◆ EXERCISE DIRECTIONS ◆
Write the entries again exactly, with no line missing.
....................
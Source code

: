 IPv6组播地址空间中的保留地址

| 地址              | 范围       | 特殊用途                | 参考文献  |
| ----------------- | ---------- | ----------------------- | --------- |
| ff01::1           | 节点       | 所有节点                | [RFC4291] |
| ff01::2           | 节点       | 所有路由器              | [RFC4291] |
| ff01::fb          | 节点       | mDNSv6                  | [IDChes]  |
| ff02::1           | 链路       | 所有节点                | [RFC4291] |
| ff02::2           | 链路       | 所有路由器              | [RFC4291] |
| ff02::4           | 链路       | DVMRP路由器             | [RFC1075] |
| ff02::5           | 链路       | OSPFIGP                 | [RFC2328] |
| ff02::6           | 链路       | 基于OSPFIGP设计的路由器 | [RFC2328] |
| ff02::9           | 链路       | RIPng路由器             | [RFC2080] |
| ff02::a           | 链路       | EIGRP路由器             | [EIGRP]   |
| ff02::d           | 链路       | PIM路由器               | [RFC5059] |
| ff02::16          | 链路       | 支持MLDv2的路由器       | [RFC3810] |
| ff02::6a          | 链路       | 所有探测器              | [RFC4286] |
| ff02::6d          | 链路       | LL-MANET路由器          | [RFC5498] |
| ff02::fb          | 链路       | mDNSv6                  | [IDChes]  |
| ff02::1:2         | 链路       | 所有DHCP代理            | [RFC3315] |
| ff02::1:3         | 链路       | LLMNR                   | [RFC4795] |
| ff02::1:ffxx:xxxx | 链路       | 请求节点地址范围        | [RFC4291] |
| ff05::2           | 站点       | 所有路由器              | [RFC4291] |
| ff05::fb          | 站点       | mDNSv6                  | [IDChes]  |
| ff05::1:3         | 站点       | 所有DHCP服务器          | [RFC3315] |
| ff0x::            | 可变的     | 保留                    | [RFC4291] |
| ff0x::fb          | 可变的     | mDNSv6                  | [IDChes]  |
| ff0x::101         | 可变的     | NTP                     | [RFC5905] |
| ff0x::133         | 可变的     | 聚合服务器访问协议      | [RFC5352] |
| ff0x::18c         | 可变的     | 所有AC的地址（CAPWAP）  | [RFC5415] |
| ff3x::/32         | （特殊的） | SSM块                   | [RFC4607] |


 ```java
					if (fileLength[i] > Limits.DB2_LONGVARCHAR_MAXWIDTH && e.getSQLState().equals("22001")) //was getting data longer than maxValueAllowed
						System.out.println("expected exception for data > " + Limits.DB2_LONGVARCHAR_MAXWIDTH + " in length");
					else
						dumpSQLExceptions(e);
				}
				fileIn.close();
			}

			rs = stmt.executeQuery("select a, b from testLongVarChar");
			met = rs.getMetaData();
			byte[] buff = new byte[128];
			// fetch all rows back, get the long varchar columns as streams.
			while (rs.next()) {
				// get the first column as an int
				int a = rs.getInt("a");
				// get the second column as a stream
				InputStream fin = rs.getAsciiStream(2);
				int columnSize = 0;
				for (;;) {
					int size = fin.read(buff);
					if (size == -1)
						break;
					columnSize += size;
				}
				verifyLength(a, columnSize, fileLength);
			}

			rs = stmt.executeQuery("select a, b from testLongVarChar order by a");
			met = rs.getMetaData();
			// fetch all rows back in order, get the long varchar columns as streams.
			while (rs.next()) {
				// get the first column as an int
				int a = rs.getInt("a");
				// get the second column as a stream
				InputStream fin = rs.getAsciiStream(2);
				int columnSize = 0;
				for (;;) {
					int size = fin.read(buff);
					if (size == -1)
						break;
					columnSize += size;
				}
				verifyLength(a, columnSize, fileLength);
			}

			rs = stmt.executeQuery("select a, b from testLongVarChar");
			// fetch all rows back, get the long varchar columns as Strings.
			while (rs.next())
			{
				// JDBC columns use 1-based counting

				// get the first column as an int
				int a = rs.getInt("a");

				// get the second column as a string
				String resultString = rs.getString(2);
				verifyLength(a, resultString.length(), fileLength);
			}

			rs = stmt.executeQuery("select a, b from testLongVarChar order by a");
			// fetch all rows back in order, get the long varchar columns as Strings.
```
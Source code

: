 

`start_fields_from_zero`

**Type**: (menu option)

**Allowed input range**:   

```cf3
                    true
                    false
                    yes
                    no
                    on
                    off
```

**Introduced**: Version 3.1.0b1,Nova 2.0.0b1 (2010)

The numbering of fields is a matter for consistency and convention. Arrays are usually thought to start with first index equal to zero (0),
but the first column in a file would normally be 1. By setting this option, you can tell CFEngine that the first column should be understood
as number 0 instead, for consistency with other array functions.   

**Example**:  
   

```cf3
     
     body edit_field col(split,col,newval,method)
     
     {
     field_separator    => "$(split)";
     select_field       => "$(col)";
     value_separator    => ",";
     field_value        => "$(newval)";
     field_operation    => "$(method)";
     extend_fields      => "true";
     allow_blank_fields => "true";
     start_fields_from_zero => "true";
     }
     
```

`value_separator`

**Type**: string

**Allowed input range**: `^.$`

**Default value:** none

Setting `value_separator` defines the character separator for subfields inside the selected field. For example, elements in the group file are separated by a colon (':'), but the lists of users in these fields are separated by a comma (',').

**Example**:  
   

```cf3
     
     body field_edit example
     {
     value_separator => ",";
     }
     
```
....................
◆ RESULT OF THIS TASK ◆
Source code

: IPv6组播地址空间中的保留地址

| 地址              | 范围       | 特殊用途                | 参考文献  |
| ----------------- | ---------- | ----------------------- | --------- |
| ff01::1           | 节点       | 所有节点                | [RFC4291] |
| ff01::2           | 节点       | 所有路由器              | [RFC4291] |
| ff01::fb          | 节点       | mDNSv6                  | [IDChes]  |
| ff02::1           | 链路       | 所有节点                | [RFC4291] |
| ff02::2           | 链路       | 所有路由器              | [RFC4291] |
| ff02::4           | 链路       | DVMRP路由器             | [RFC1075] |
| ff02::5           | 链路       | OSPFIGP                 | [RFC2328] |
| ff02::6           | 链路       | 基于OSPFIGP设计的路由器 | [RFC2328] |
| ff02::9           | 链路       | RIPng路由器             | [RFC2080] |
| ff02::a           | 链路       | EIGRP路由器             | [EIGRP]   |
| ff02::d           | 链路       | PIM路由器               | [RFC5059] |
| ff02::16          | 链路       | 支持MLDv2的路由器       | [RFC3810] |
| ff02::6a          | 链路       | 所有探测器              | [RFC4286] |
| ff02::6d          | 链路       | LL-MANET路由器          | [RFC5498] |
| ff02::fb          | 链路       | mDNSv6                  | [IDChes]  |
| ff02::1:2         | 链路       | 所有DHCP代理            | [RFC3315] |
| ff02::1:3         | 链路       | LLMNR                   | [RFC4795] |
| ff02::1:ffxx:xxxx | 链路       | 请求节点地址范围        | [RFC4291] |
| ff05::2           | 站点       | 所有路由器              | [RFC4291] |
| ff05::fb          | 站点       | mDNSv6                  | [IDChes]  |
| ff05::1:3         | 站点       | 所有DHCP服务器          | [RFC3315] |
| ff0x::            | 可变的     | 保留                    | [RFC4291] |
| ff0x::fb          | 可变的     | mDNSv6                  | [IDChes]  |
| ff0x::101         | 可变的     | NTP                     | [RFC5905] |
| ff0x::133         | 可变的     | 聚合服务器访问协议      | [RFC5352] |
| ff0x::18c         | 可变的     | 所有AC的地址（CAPWAP）  | [RFC5415] |
| ff3x::/32         | （特殊的） | SSM块                   | [RFC4607] |


 ```java
					if (fileLength[i] > Limits.DB2_LONGVARCHAR_MAXWIDTH && e.getSQLState().equals("22001")) //was getting data longer than maxValueAllowed
						System.out.println("expected exception for data > " + Limits.DB2_LONGVARCHAR_MAXWIDTH + " in length");
					else
						dumpSQLExceptions(e);
				}
				fileIn.close();
			}

			rs = stmt.executeQuery("select a, b from testLongVarChar");
			met = rs.getMetaData();
			byte[] buff = new byte[128];
			// fetch all rows back, get the long varchar columns as streams.
			while (rs.next()) {
				// get the first column as an int
				int a = rs.getInt("a");
				// get the second column as a stream
				InputStream fin = rs.getAsciiStream(2);
				int columnSize = 0;
				for (;;) {
					int size = fin.read(buff);
					if (size == -1)
						break;
					columnSize += size;
				}
				verifyLength(a, columnSize, fileLength);
			}

			rs = stmt.executeQuery("select a, b from testLongVarChar order by a");
			met = rs.getMetaData();
			// fetch all rows back in order, get the long varchar columns as streams.
			while (rs.next()) {
				// get the first column as an int
				int a = rs.getInt("a");
				// get the second column as a stream
				InputStream fin = rs.getAsciiStream(2);
				int columnSize = 0;
				for (;;) {
					int size = fin.read(buff);
					if (size == -1)
						break;
					columnSize += size;
				}
				verifyLength(a, columnSize, fileLength);
			}

			rs = stmt.executeQuery("select a, b from testLongVarChar");
			// fetch all rows back, get the long varchar columns as Strings.
			while (rs.next())
			{
				// JDBC columns use 1-based counting

				// get the first column as an int
				int a = rs.getInt("a");

				// get the second column as a string
				String resultString = rs.getString(2);
				verifyLength(a, resultString.length(), fileLength);
			}

			rs = stmt.executeQuery("select a, b from testLongVarChar order by a");
			// fetch all rows back in order, get the long varchar columns as Strings.
```
Source code

: 

`start_fields_from_zero`

**Type**: (menu option)

**Allowed input range**:   

```cf3
                    true
                    false
                    yes
                    no
                    on
                    off
```

**Introduced**: Version 3.1.0b1,Nova 2.0.0b1 (2010)

The numbering of fields is a matter for consistency and convention. Arrays are usually thought to start with first index equal to zero (0),
but the first column in a file would normally be 1. By setting this option, you can tell CFEngine that the first column should be understood
as number 0 instead, for consistency with other array functions.   

**Example**:  
   

```cf3
     
     body edit_field col(split,col,newval,method)
     
     {
     field_separator    => "$(split)";
     select_field       => "$(col)";
     value_separator    => ",";
     field_value        => "$(newval)";
     field_operation    => "$(method)";
     extend_fields      => "true";
     allow_blank_fields => "true";
     start_fields_from_zero => "true";
     }
     
```

`value_separator`

**Type**: string

**Allowed input range**: `^.$`

**Default value:** none

Setting `value_separator` defines the character separator for subfields inside the selected field. For example, elements in the group file are separated by a colon (':'), but the lists of users in these fields are separated by a comma (',').

**Example**:  
   

```cf3
     
     body field_edit example
     {
     value_separator => ",";
     }
     
```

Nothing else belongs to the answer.